野次馬を追い払うと再度冬夜を睨み付け、不敵な笑みを浮かべて去って行った。
独り残された冬夜は途方に暮れた。
…………
……
…
洒落にならない。こんなところに三年もいられるか!
冬夜は一人学校とは反対方向へと向かって歩いていた。
両手に荷物を抱えて恐怖心と戦いながら。
「あっ! 冬夜くんだー!!」
満面の笑みで真白が抱きついてくる。
「あれ? どうしたの冬夜……くん?」
真白の顔を見たら今まで張りつめていた緊張の糸がプツンと切れてしまった。
自然と涙がこぼれる。
急がないと遅刻だよ、と何も知らない真白は笑う。
「僕やっぱり帰るよ人間の世界に」
「どうしたの冬夜くん。変だよ人間の世界に帰りたいだなんて―――それじゃまるで冬夜くん、人間みたいだよ」
「……なんだ」
「え? なんて言ったの冬夜くん?」
「……人間なんだよ、僕」
「何言ってるの……そんなわけないよ……だってこの学校に――」
人間がいるわけない、そう言おうとした真白を遮って、
「僕は人間だよ! 何かの間違いでここに来ちゃっただけなんだッ!」
その悲痛な叫びに真白は言葉を失った。
「僕が人間だって分かったとたんそんな顔するんだ」
真白は自分の顔が固まっていることに今気づいた。
「そうだよ。僕はここに居ちゃいけないんだ」
冬夜は走った。
振り返ることなく走った。
後ろからかすれた声で「待って」と呼び止められたが、冬夜は頭を振って走った。
…………
……
…
バス停に着くとそこにはバスがいた。
何でバスがある。週に一本しか来ない筈のバスが何故?
「やぁ、少年。やっぱりこうなったか」
ヒヒヒと、独特な笑い声をあげて運転手が冬夜に話しかけてくる。
目深にかぶった帽子で顔はよく見えないが、運転手もただの人間ではないように思えた。
「僕にはここで生活するなんて無理です」
退学届を握りしめる。
頭の中には先程のショックを受けた顔の真白が――それだけでなく昨日出会って学校を二人で探索した一日を思い返す。

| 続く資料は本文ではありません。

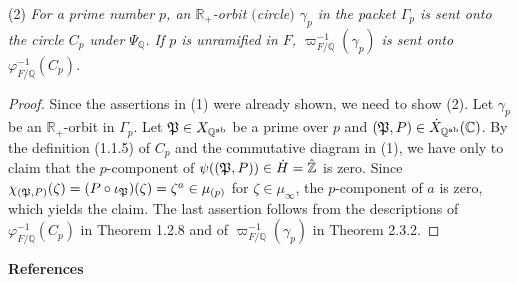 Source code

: \documentclass[12pt, leqno]{article}
\begin{document}
(2) {\it For a prime number $p$, an $\mathbb{R}_+$-orbit $($circle$)$ $\gamma_p$ in the packet $\Gamma_p$ is sent onto the circle $C_p$ under $\Psi_{\mathbb{Q}}$. 
If $p$ is unramified in $F$, $\varpi_{F/\mathbb{Q}}^{-1}(\gamma_p)$ is sent onto $\varphi_{F/\mathbb{Q}}^{-1}(C_p)$.}
\begin{proof} Since the assertions in (1) were already shown, we need to show (2). Let $\gamma_p$ be an $\mathbb{R}_+$-orbit in $\Gamma_p$. Let $\frak{P} \in X_{\mathbb{Q}^{\rm ab}}$ be a prime over $p$ and $(\frak{P}, P) \in \dot{X}_{\mathbb{Q}^{\rm ab}}(\mathbb{C})$. By the definition (1.1.5) of $C_p$ and the commutative diagram in (1), we have only to claim that the $p$-component of $\psi((\frak{P},P)) \in \dot{H} = \hat{\mathbb{Z}}$ is  zero.  Since $\chi_{(\frak{P},P)}(\zeta) = (P\circ \iota_{\frak{P}})(\zeta) = \zeta^a  \in \mu_{(p)}$ for $\zeta \in \mu_{\infty}$, the $p$-component of $a$ is zero, which yields the claim. The last assertion follows from the descriptions of  $\varphi_{F/\mathbb{Q}}^{-1}(C_p)$ in Theorem 1.2.8 and of $\varpi_{F/\mathbb{Q}}^{-1}(\gamma_p)$ in Theorem 2.3.2. \end{proof} 
\par\medskip
\par\noindent
{\bf References}	
\end{document}
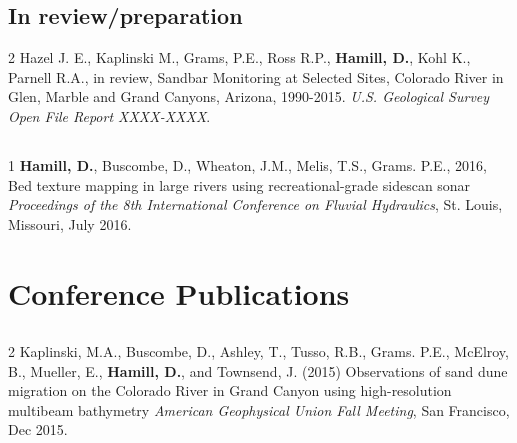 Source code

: \documentclass[margin,line]{resume}
\begin{document}
\begin{resume}
\begin{footnotesize}
	\subsection{\mysidestyle In review/preparation}
	\begin{list1}
		
	\item[2] Hazel J. E., Kaplinski M., Grams, P.E., Ross R.P., {\bf Hamill, D.}, Kohl K., Parnell R.A., in review, Sandbar Monitoring at Selected Sites, Colorado River in Glen, Marble and Grand Canyons, Arizona, 1990-2015. {\sl U.S. Geological Survey Open File Report XXXX-XXXX}.\\
	
	\end{list1}
	
	\subsection{}
	\begin{list1}
		
     \item[1] {\bf Hamill, D.}, Buscombe, D., Wheaton, J.M., Melis, T.S., Grams. P.E., 2016, Bed texture mapping in large rivers using recreational-grade sidescan sonar {\sl Proceedings of the 8th International Conference on Fluvial Hydraulics}, St. Louis, Missouri, July 2016.\\

	\end{list1}

    \end{footnotesize}
    
    \section{\mysidestyle Conference Publications}

    \begin{footnotesize}
        
	\subsection{}
	\begin{list1}	
        
        \item[2] Kaplinski, M.A., Buscombe, D., Ashley, T., Tusso, R.B., Grams. P.E., McElroy, B., Mueller, E., {\bf Hamill, D.}, and Townsend, J. (2015) Observations of sand dune migration on the Colorado River in Grand Canyon using high-resolution multibeam bathymetry {\sl American Geophysical Union Fall Meeting}, San Francisco, Dec 2015.\\
        

\end{list1}
\end{footnotesize}
\end{resume}
\end{document}
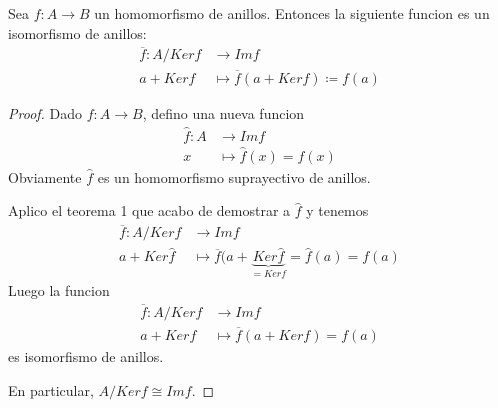 \begin{corollary}
	Sea \(f \colon A \to B \) un homomorfismo de anillos. Entonces la siguiente funcion es un isomorfismo de anillos:
	\[
		\begin{aligned}
			\overline{f} \colon A/Kerf & \longrightarrow Imf                                 \\
			a + Kerf                   & \longmapsto \overline{f} (a + Kerf) \coloneqq f(a)
		\end{aligned}
	\]
\end{corollary}
\begin{proof}
	Dado \(f \colon A \to B \), defino una nueva funcion
	\[
		\begin{aligned}
			\hat{f}\colon A & \longrightarrow Imf              \\
			x               & \longmapsto \hat{f}(x ) = f(x )
		\end{aligned}
	\]
	Obviamente \(\hat{f }\) es un homomorfismo suprayectivo de anillos.
	
	Aplico el teorema 1 que acabo de demostrar a \(\hat{f }\) y tenemos
	\[
		\begin{aligned}
			\overline{f} \colon A/Kerf & \longrightarrow Imf                                                                  \\
			a + Ker\hat{f}             & \longmapsto \overline{f} (a + \underbrace{Ker\hat{f}}_{= Kerf} = \hat{f}(a ) = f(a)
		\end{aligned}
	\]
	Luego la funcion
	\[
		\begin{aligned}
			\overline{f} \colon A/Kerf & \longrightarrow Imf                          \\
			a + Kerf                   & \longmapsto \overline{f} (a + Kerf ) = f(a)
		\end{aligned}
	\]
	es isomorfismo de anillos.
	
	En particular, \(A/Kerf \cong Imf \).
\end{proof}

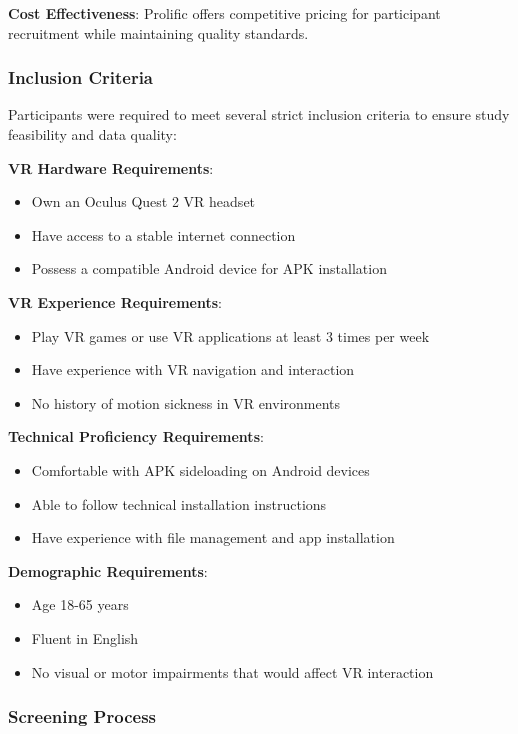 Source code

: \documentclass[12pt]{article}
\begin{document}
\textbf{Cost Effectiveness}: Prolific offers competitive pricing for participant recruitment while maintaining quality standards.

\subsubsection{Inclusion Criteria}

Participants were required to meet several strict inclusion criteria to ensure study feasibility and data quality:

\textbf{VR Hardware Requirements}:
\begin{itemize}
    \item Own an Oculus Quest 2 VR headset
    \item Have access to a stable internet connection
    \item Possess a compatible Android device for APK installation
\end{itemize}

\textbf{VR Experience Requirements}:
\begin{itemize}
    \item Play VR games or use VR applications at least 3 times per week
    \item Have experience with VR navigation and interaction
    \item No history of motion sickness in VR environments
\end{itemize}

\textbf{Technical Proficiency Requirements}:
\begin{itemize}
    \item Comfortable with APK sideloading on Android devices
    \item Able to follow technical installation instructions
    \item Have experience with file management and app installation
\end{itemize}

\textbf{Demographic Requirements}:
\begin{itemize}
    \item Age 18-65 years
    \item Fluent in English
    \item No visual or motor impairments that would affect VR interaction
\end{itemize}

\subsubsection{Screening Process}
\end{document}
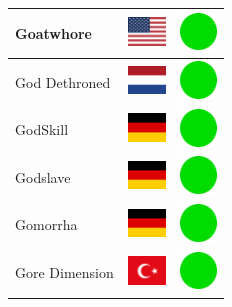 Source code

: \documentclass[12pt, a4paper, twoside]{report}
\begin{document}
\begin{center}
\begin{longtable}{|p{5cm}|p{2cm}|p{2cm}|}
 Goatwhore                                                  & \includegraphics[width=1cm]{../img/flags/us} &   \includegraphics[width=1cm]{../likes/y} \\ \hline
 God Dethroned                                              & \includegraphics[width=1cm]{../img/flags/nl} &   \includegraphics[width=1cm]{../likes/y} \\ \hline
 GodSkill                                                   & \includegraphics[width=1cm]{../img/flags/de} &   \includegraphics[width=1cm]{../likes/y} \\ \hline
 Godslave                                                   & \includegraphics[width=1cm]{../img/flags/de} &   \includegraphics[width=1cm]{../likes/y} \\ \hline
 Gomorrha                                                   & \includegraphics[width=1cm]{../img/flags/de} &   \includegraphics[width=1cm]{../likes/y} \\ \hline
 Gore Dimension                                             & \includegraphics[width=1cm]{../img/flags/tr} &   \includegraphics[width=1cm]{../likes/y} \\ \hline

\end{longtable}
\end{center}
\end{document}
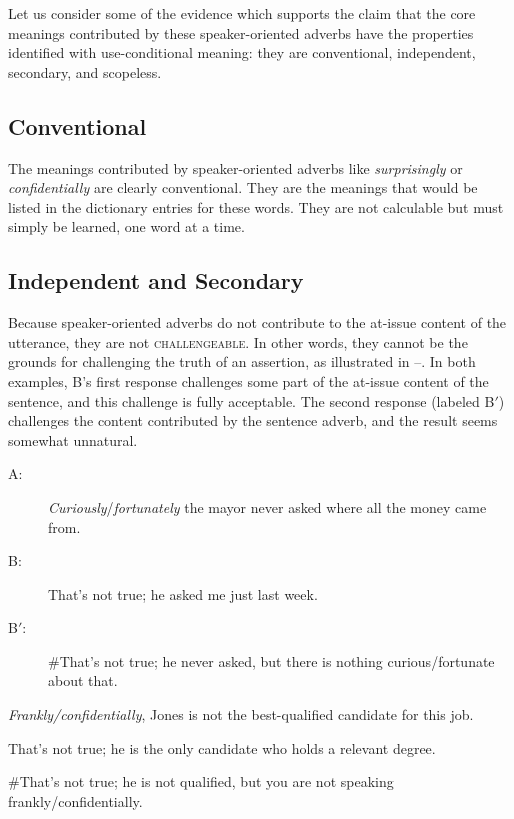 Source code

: Let us consider some of the evidence which supports the claim that the core meanings contributed by these speaker-oriented adverbs have the properties identified with use-conditional meaning: they are conventional, independent, secondary, and scopeless.



\subsection*{Conventional}

The meanings contributed by speaker-oriented adverbs like \textit{surprisingly} or \textit{confidentially} are clearly conventional. They are the meanings that would be listed in the dictionary entries for these words. They are not calculable but must simply be learned, one word at a time.


\subsection*{Independent and Secondary}

Because speaker-oriented adverbs do not contribute to the at-issue content of the utterance, they are not \textsc{challengeable}. In other words, they cannot be the grounds for challenging the truth of an assertion, as illustrated in –. In both examples, B’s first response challenges some part of the at-issue content of the sentence, and this challenge is fully acceptable. The second response (labeled B$'$) challenges the content contributed by the sentence adverb, and the result seems somewhat unnatural.



\ea \label{ex:11.5}
\begin{description}
\item[A:] \textit{Curiously}/\textit{fortunately} the mayor never asked where all the money came from.\\
\item[B:] That’s not true; he asked me just last week.\\
\item[B$'$:] \#That’s not true; he never asked, but there is nothing curious/fortunate about that.
\z
\end{description}


\ea \label{ex:11.6}
\begin{description}
\item[A:] \textit{Frankly/confidentially}, Jones is not the best-qualified candidate for this job.\\
\item[B:] That’s not true; he is the only candidate who holds a relevant degree.\\
\item[B$'$:] \#That’s not true; he is not qualified, but you are not speaking frankly/confidentially.\\
\item 
\z
\end{description}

怖かったけど一緒にいる時間はとても楽しいものだった……
本当に僕はこのままでいいのか……
冬夜は考える。
「確かにこの学園は恐ろしいだろう。だからと言って君に何も与えなかった、という事はないはずだ。しかしまあ、学園に留まるのも去るのも君次第だ。思い残すことがなければ乗るといい。特別に人間界まで送っていこう」
思い残すこと。
本当にないのだろうか。
考えれば考えるほど、冬夜の頭の中には笑顔の真白の顔が浮かぶ。
「きっとそれが思い残したことなんじゃないのかな」
見透かしたように運転手が言う。
頭の中を覗かれみたいで少し恥ずかしくなった。
「僕……やっぱり戻ります」
運転手は「そうかい」とだけ返して笑った。
一礼して、いま来た道を戻った。
ヒヒヒと、運転手の独特な笑いを聴きながら冬夜は走った――。